Start of DATA FOR REVIEW
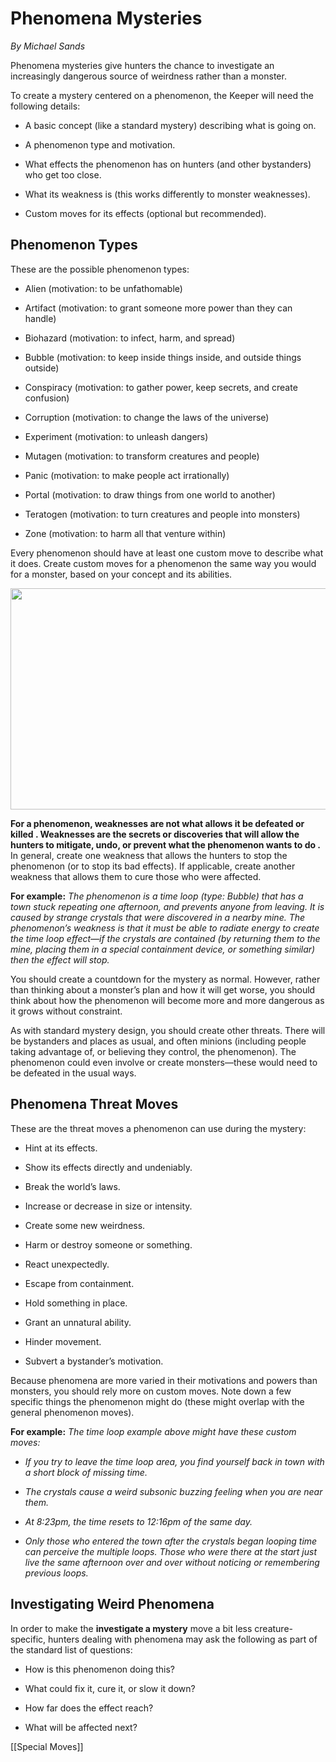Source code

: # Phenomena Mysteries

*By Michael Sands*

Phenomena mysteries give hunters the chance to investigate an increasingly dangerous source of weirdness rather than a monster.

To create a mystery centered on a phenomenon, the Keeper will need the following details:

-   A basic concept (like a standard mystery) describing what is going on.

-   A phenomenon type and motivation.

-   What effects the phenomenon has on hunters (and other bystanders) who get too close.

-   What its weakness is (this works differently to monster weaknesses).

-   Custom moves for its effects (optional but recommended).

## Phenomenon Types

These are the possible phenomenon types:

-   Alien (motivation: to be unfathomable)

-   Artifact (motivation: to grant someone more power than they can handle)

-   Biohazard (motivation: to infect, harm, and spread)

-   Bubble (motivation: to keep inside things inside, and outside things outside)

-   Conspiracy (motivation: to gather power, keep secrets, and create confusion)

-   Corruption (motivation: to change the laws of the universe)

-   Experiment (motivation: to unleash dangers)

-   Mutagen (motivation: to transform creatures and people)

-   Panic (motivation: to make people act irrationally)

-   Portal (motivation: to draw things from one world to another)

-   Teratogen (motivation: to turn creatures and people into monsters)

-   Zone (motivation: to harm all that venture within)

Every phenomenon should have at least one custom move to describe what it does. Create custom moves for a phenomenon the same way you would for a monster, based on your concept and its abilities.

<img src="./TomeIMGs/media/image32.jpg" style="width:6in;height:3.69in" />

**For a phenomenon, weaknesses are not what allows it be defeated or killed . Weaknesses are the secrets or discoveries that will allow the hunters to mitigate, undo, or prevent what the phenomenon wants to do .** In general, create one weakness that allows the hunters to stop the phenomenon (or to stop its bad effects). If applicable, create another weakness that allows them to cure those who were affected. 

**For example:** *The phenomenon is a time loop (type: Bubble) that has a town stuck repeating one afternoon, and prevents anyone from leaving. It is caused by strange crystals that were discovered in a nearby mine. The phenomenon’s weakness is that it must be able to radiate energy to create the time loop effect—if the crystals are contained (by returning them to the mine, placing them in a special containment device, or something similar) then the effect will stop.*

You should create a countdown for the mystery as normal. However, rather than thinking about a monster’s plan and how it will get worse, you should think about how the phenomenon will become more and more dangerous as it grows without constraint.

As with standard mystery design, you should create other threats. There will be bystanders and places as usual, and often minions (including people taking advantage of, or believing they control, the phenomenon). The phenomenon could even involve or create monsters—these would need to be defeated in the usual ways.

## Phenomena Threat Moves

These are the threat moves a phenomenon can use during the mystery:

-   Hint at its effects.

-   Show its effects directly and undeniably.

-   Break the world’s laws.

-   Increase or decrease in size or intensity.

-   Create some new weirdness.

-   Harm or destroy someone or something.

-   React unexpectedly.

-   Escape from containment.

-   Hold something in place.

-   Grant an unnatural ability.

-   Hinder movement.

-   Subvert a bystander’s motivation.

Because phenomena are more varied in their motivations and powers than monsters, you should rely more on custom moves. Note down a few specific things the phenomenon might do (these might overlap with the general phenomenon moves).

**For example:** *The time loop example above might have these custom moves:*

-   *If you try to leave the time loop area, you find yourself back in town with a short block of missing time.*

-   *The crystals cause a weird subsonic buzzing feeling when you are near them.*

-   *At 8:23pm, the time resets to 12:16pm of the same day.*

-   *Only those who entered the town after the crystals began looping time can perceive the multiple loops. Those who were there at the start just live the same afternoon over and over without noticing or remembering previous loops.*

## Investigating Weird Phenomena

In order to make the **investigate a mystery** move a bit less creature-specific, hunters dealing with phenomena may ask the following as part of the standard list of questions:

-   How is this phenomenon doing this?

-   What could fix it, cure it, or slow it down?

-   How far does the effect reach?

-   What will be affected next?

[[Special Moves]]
End of DATA FOR REVIEW
Start of DATA FOR REVIEW
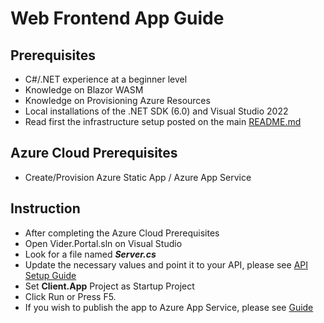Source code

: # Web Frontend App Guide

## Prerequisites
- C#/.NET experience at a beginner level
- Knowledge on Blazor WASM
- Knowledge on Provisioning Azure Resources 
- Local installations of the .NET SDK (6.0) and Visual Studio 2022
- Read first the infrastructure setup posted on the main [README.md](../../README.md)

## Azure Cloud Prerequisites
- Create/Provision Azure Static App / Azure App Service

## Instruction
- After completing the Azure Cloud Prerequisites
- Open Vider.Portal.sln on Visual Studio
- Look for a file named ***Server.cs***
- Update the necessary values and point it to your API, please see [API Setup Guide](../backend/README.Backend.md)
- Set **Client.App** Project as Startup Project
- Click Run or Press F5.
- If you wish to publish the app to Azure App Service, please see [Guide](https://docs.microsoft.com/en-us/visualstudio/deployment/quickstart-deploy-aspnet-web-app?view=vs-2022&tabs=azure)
End of DATA FOR REVIEW
Start of DATA FOR REVIEW
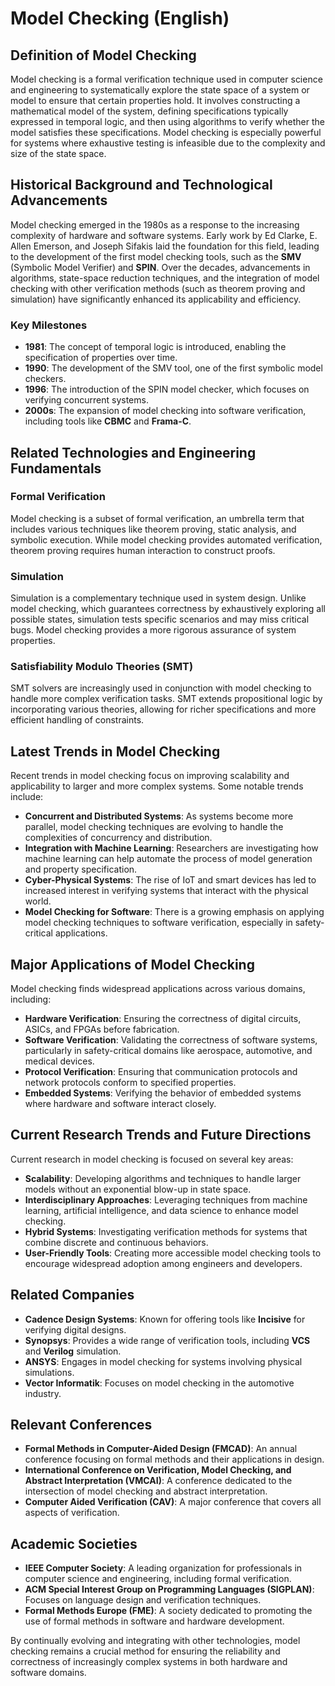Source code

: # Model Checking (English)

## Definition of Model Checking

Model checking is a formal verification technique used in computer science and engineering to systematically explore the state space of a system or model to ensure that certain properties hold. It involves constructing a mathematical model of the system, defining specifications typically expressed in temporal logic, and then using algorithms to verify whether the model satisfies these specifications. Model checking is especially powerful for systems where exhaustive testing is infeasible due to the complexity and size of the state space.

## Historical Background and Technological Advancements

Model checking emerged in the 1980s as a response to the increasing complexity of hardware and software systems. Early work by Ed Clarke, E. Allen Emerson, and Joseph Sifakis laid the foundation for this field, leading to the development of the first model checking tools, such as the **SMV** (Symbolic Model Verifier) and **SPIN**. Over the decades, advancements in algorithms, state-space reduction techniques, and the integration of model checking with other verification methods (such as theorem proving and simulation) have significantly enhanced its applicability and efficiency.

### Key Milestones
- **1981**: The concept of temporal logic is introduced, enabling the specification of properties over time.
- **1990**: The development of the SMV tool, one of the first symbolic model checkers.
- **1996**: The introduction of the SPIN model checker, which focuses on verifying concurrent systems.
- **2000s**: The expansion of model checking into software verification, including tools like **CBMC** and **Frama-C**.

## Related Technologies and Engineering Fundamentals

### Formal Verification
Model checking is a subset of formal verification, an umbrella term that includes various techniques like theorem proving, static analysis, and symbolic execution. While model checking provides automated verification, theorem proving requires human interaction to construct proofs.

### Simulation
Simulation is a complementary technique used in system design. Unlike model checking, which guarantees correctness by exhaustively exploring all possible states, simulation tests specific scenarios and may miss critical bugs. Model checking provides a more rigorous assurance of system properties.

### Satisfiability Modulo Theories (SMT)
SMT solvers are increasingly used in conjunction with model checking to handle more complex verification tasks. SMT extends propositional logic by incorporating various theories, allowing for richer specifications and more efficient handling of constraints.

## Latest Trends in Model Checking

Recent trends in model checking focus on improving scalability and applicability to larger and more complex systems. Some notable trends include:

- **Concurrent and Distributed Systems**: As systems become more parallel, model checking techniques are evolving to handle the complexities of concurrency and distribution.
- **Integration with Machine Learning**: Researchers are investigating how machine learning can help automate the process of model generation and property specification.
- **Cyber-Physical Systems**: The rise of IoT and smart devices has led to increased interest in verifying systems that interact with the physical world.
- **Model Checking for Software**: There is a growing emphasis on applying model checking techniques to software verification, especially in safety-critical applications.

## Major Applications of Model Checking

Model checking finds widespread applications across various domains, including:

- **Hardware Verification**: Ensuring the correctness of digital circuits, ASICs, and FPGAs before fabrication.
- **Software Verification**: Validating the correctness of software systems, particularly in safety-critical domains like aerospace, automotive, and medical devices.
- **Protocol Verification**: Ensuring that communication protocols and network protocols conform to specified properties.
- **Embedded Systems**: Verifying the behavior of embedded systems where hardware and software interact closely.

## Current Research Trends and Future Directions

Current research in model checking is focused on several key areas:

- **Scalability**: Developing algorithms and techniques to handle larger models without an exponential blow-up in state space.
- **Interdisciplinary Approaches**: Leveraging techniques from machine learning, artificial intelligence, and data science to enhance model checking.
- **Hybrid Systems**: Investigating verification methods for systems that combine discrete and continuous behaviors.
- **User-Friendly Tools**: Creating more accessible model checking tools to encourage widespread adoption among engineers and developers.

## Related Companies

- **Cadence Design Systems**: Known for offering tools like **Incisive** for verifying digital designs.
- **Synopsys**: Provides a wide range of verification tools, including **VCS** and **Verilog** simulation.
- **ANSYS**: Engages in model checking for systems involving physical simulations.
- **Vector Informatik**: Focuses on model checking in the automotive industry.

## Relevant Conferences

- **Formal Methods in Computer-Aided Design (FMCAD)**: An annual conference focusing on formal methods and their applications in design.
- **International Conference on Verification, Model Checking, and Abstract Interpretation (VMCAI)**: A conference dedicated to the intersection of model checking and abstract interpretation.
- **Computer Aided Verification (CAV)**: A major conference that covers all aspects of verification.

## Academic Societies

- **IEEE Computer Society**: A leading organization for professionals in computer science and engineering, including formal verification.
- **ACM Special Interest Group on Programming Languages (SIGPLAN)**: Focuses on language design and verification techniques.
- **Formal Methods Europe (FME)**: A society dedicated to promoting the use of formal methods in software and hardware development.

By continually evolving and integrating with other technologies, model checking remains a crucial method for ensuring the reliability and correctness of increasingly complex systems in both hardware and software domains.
End of DATA FOR REVIEW
> **PROMPT**: Using the data above, reproduce exactly the lines between those holding "- Knowledge on Provisioning Azure Resources" and "- If you wish", inclusive, and no others.

> **FINAL ANSWER**:
- Knowledge on Provisioning Azure Resources 
- Local installations of the .NET SDK (6.0) and Visual Studio 2022
- Read first the infrastructure setup posted on the main [README.md](../../README.md)

## Azure Cloud Prerequisites
- Create/Provision Azure Static App / Azure App Service

## Instruction
- After completing the Azure Cloud Prerequisites
- Open Vider.Portal.sln on Visual Studio
- Look for a file named ***Server.cs***
- Update the necessary values and point it to your API, please see [API Setup Guide](../backend/README.Backend.md)
- Set **Client.App** Project as Startup Project
- Click Run or Press F5.
- If you wish to publish the app to Azure App Service, please see [Guide](https://docs.microsoft.com/en-us/visualstudio/deployment/quickstart-deploy-aspnet-web-app?view=vs-2022&tabs=azure)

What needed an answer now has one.